▶ Directions for this task:
Exact copy, pictures excluded: please retype every record below.

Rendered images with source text
━━━━━━━━━━

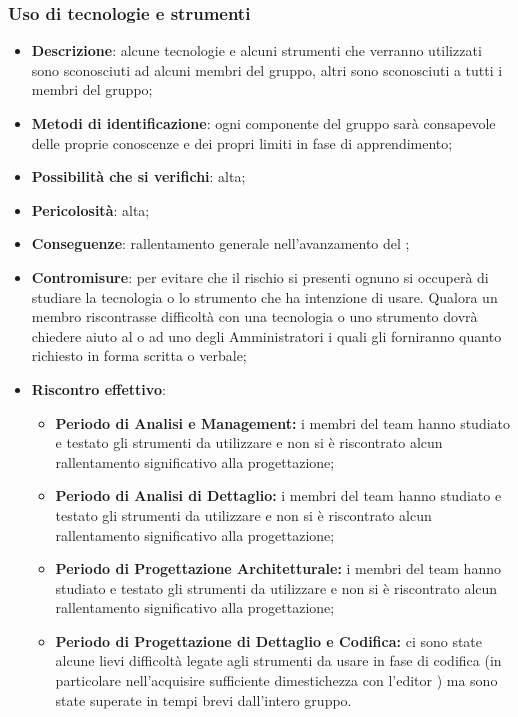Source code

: 		\subsubsection{Uso di tecnologie e strumenti}
			\begin{itemize}
				\item \textbf{Descrizione}: alcune tecnologie e alcuni strumenti che verranno utilizzati sono sconosciuti ad alcuni membri del gruppo, altri sono sconosciuti a tutti i membri del gruppo;
				\item \textbf{Metodi di identificazione}: ogni componente del gruppo sarà consapevole delle proprie conoscenze e dei propri limiti in fase di apprendimento;
				\item \textbf{Possibilità che si verifichi}: alta;
				\item \textbf{Pericolosità}: alta;
				\item \textbf{Conseguenze}: rallentamento generale nell'avanzamento del ;
				\item \textbf{Contromisure}:  per evitare che il rischio si presenti ognuno si occuperà di studiare la tecnologia o lo strumento che ha intenzione di usare. Qualora un membro riscontrasse difficoltà con una tecnologia o uno strumento dovrà chiedere aiuto al \RES{} o ad uno degli Amministratori i quali gli forniranno quanto richiesto in forma scritta o verbale;
				\item \textbf{Riscontro effettivo}:
				\begin{itemize}
					\item \textbf{Periodo di Analisi e Management:} i membri del team hanno studiato e testato gli strumenti da utilizzare e non si è riscontrato alcun rallentamento significativo alla progettazione;
					\item \textbf{Periodo di Analisi di Dettaglio:} i membri del team hanno studiato e testato gli strumenti da utilizzare e non si è riscontrato alcun rallentamento significativo alla progettazione;
					\item \textbf{Periodo di Progettazione Architetturale:} i membri del team hanno studiato e testato gli strumenti da utilizzare e non si è riscontrato alcun rallentamento significativo alla progettazione;
               \item \textbf{Periodo di Progettazione di Dettaglio e Codifica:} ci sono state alcune lievi difficoltà legate agli strumenti da usare in fase di codifica (in particolare nell'acquisire sufficiente dimestichezza con l'editor ) ma sono state superate in tempi brevi dall'intero gruppo.
				\end{itemize}
			\end{itemize}

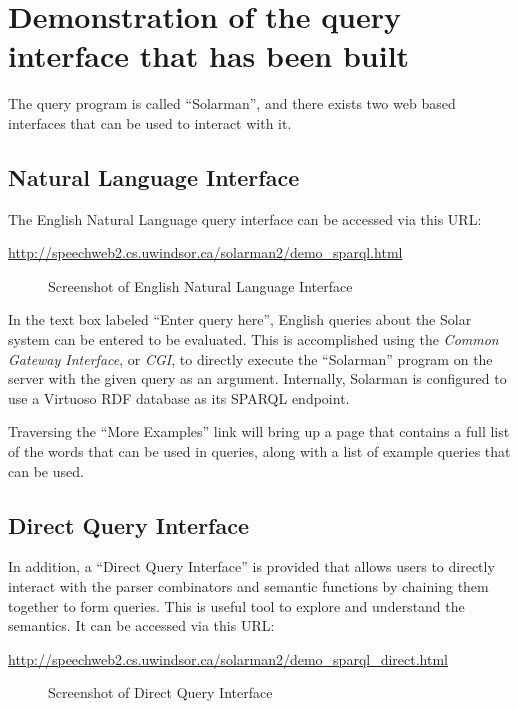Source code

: \documentclass[../main.tex]{subfiles}
\begin{document}
\chapter{Demonstration of the query interface that has been built}
\label{chapter:demonstration}

The query program is called ``Solarman'', and there exists two web based interfaces that can be used to interact with it.

\section{Natural Language Interface}

The English Natural Language query interface can be accessed via this URL:

\url{http://speechweb2.cs.uwindsor.ca/solarman2/demo_sparql.html}


\begin{figure}[h]
\centering
{}
\caption{Screenshot of English Natural Language Interface}
\end{figure}
In the text box labeled ``Enter query here'', English queries about the Solar system can be entered to be evaluated.  This is accomplished using the {\em Common Gateway Interface}, or {\em CGI}, to directly execute the ``Solarman'' program on the server with the given query as an argument.  Internally, Solarman is configured to use a Virtuoso\cite{virtuoso} RDF database as its SPARQL endpoint.

Traversing the ``More Examples'' link will bring up a page that contains a full list of the words that can be used in queries, along with a list of example queries that can be used.


\section{Direct Query Interface}

In addition, a ``Direct Query Interface'' is provided that allows users to directly interact with the parser combinators and semantic functions by chaining them together to form queries.  This is useful tool to explore and understand the semantics.  It can be accessed via this URL:

\url{http://speechweb2.cs.uwindsor.ca/solarman2/demo_sparql_direct.html}

\begin{figure}[h]
	\centering
	\caption{Screenshot of Direct Query Interface}
\end{figure}
\end{document}
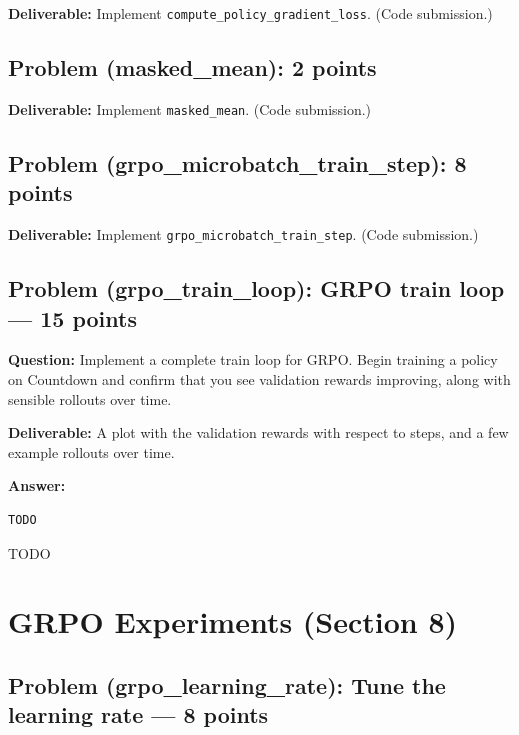 \documentclass[11pt]{article}
\begin{document}
\textbf{Deliverable:} Implement \texttt{compute\_policy\_gradient\_loss}. (Code submission.)

\subsection*{Problem (masked\_mean): 2 points}

\textbf{Deliverable:} Implement \texttt{masked\_mean}. (Code submission.)

\subsection*{Problem (grpo\_microbatch\_train\_step): 8 points}

\textbf{Deliverable:} Implement \texttt{grpo\_microbatch\_train\_step}. (Code submission.)

\subsection*{Problem (grpo\_train\_loop): GRPO train loop --- 15 points}

\textbf{Question:} Implement a complete train loop for GRPO. Begin training a policy on Countdown and confirm that you see validation rewards improving, along with sensible rollouts over time.

\textbf{Deliverable:} A plot with the validation rewards with respect to steps, and a few example rollouts over time.

\textbf{Answer:}


\begin{lstlisting}
TODO
\end{lstlisting}

TODO


\section{GRPO Experiments (Section 8)}

\subsection*{Problem (grpo\_learning\_rate): Tune the learning rate --- 8 points}
\end{document}
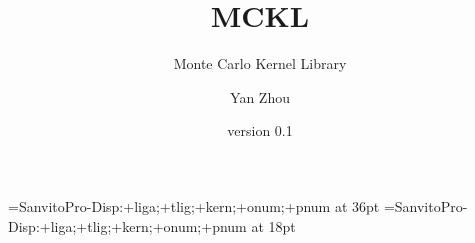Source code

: %
%
%
%

\begingroup
\font\titlefont=SanvitoPro-Disp:+liga;+tlig;+kern;+onum;+pnum at 36pt
\font\authorfont=SanvitoPro-Disp:+liga;+tlig;+kern;+onum;+pnum at 18pt
\title{\titlefont MCKL}
\subtitle{\titlefont Monte Carlo Kernel Library}
\author{\authorfont Yan Zhou}
\date{\authorfont version 0.1}
\maketitle
\endgroup

\tableofcontents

━━━━━━━━━━

▶ Completed task:
Source code

: 		\subsubsection{Uso di tecnologie e strumenti}
			\begin{itemize}
				\item \textbf{Descrizione}: alcune tecnologie e alcuni strumenti che verranno utilizzati sono sconosciuti ad alcuni membri del gruppo, altri sono sconosciuti a tutti i membri del gruppo;
				\item \textbf{Metodi di identificazione}: ogni componente del gruppo sarà consapevole delle proprie conoscenze e dei propri limiti in fase di apprendimento;
				\item \textbf{Possibilità che si verifichi}: alta;
				\item \textbf{Pericolosità}: alta;
				\item \textbf{Conseguenze}: rallentamento generale nell'avanzamento del ;
				\item \textbf{Contromisure}:  per evitare che il rischio si presenti ognuno si occuperà di studiare la tecnologia o lo strumento che ha intenzione di usare. Qualora un membro riscontrasse difficoltà con una tecnologia o uno strumento dovrà chiedere aiuto al \RES{} o ad uno degli Amministratori i quali gli forniranno quanto richiesto in forma scritta o verbale;
				\item \textbf{Riscontro effettivo}:
				\begin{itemize}
					\item \textbf{Periodo di Analisi e Management:} i membri del team hanno studiato e testato gli strumenti da utilizzare e non si è riscontrato alcun rallentamento significativo alla progettazione;
					\item \textbf{Periodo di Analisi di Dettaglio:} i membri del team hanno studiato e testato gli strumenti da utilizzare e non si è riscontrato alcun rallentamento significativo alla progettazione;
					\item \textbf{Periodo di Progettazione Architetturale:} i membri del team hanno studiato e testato gli strumenti da utilizzare e non si è riscontrato alcun rallentamento significativo alla progettazione;
               \item \textbf{Periodo di Progettazione di Dettaglio e Codifica:} ci sono state alcune lievi difficoltà legate agli strumenti da usare in fase di codifica (in particolare nell'acquisire sufficiente dimestichezza con l'editor ) ma sono state superate in tempi brevi dall'intero gruppo.
				\end{itemize}
			\end{itemize}

Source code

: \documentclass[../main.tex]{subfiles}
\begin{document}
\chapter{Demonstration of the query interface that has been built}
\label{chapter:demonstration}

The query program is called ``Solarman'', and there exists two web based interfaces that can be used to interact with it.

\section{Natural Language Interface}

The English Natural Language query interface can be accessed via this URL:

\url{http://speechweb2.cs.uwindsor.ca/solarman2/demo_sparql.html}


\begin{figure}[h]
\centering
{}
\caption{Screenshot of English Natural Language Interface}
\end{figure}
In the text box labeled ``Enter query here'', English queries about the Solar system can be entered to be evaluated.  This is accomplished using the {\em Common Gateway Interface}, or {\em CGI}, to directly execute the ``Solarman'' program on the server with the given query as an argument.  Internally, Solarman is configured to use a Virtuoso\cite{virtuoso} RDF database as its SPARQL endpoint.

Traversing the ``More Examples'' link will bring up a page that contains a full list of the words that can be used in queries, along with a list of example queries that can be used.


\section{Direct Query Interface}

In addition, a ``Direct Query Interface'' is provided that allows users to directly interact with the parser combinators and semantic functions by chaining them together to form queries.  This is useful tool to explore and understand the semantics.  It can be accessed via this URL:

\url{http://speechweb2.cs.uwindsor.ca/solarman2/demo_sparql_direct.html}

\begin{figure}[h]
	\centering
	\caption{Screenshot of Direct Query Interface}
\end{figure}
\end{document}
 \documentclass[11pt]{article}
\begin{document}
\textbf{Deliverable:} Implement \texttt{compute\_policy\_gradient\_loss}. (Code submission.)

\subsection*{Problem (masked\_mean): 2 points}

\textbf{Deliverable:} Implement \texttt{masked\_mean}. (Code submission.)

\subsection*{Problem (grpo\_microbatch\_train\_step): 8 points}

\textbf{Deliverable:} Implement \texttt{grpo\_microbatch\_train\_step}. (Code submission.)

\subsection*{Problem (grpo\_train\_loop): GRPO train loop --- 15 points}

\textbf{Question:} Implement a complete train loop for GRPO. Begin training a policy on Countdown and confirm that you see validation rewards improving, along with sensible rollouts over time.

\textbf{Deliverable:} A plot with the validation rewards with respect to steps, and a few example rollouts over time.

\textbf{Answer:}


\begin{lstlisting}
TODO
\end{lstlisting}

TODO


\section{GRPO Experiments (Section 8)}

\subsection*{Problem (grpo\_learning\_rate): Tune the learning rate --- 8 points}
\end{document}
Source code

: %
%
%
%

\begingroup
\font\titlefont=SanvitoPro-Disp:+liga;+tlig;+kern;+onum;+pnum at 36pt
\font\authorfont=SanvitoPro-Disp:+liga;+tlig;+kern;+onum;+pnum at 18pt
\title{\titlefont MCKL}
\subtitle{\titlefont Monte Carlo Kernel Library}
\author{\authorfont Yan Zhou}
\date{\authorfont version 0.1}
\maketitle
\endgroup

\tableofcontents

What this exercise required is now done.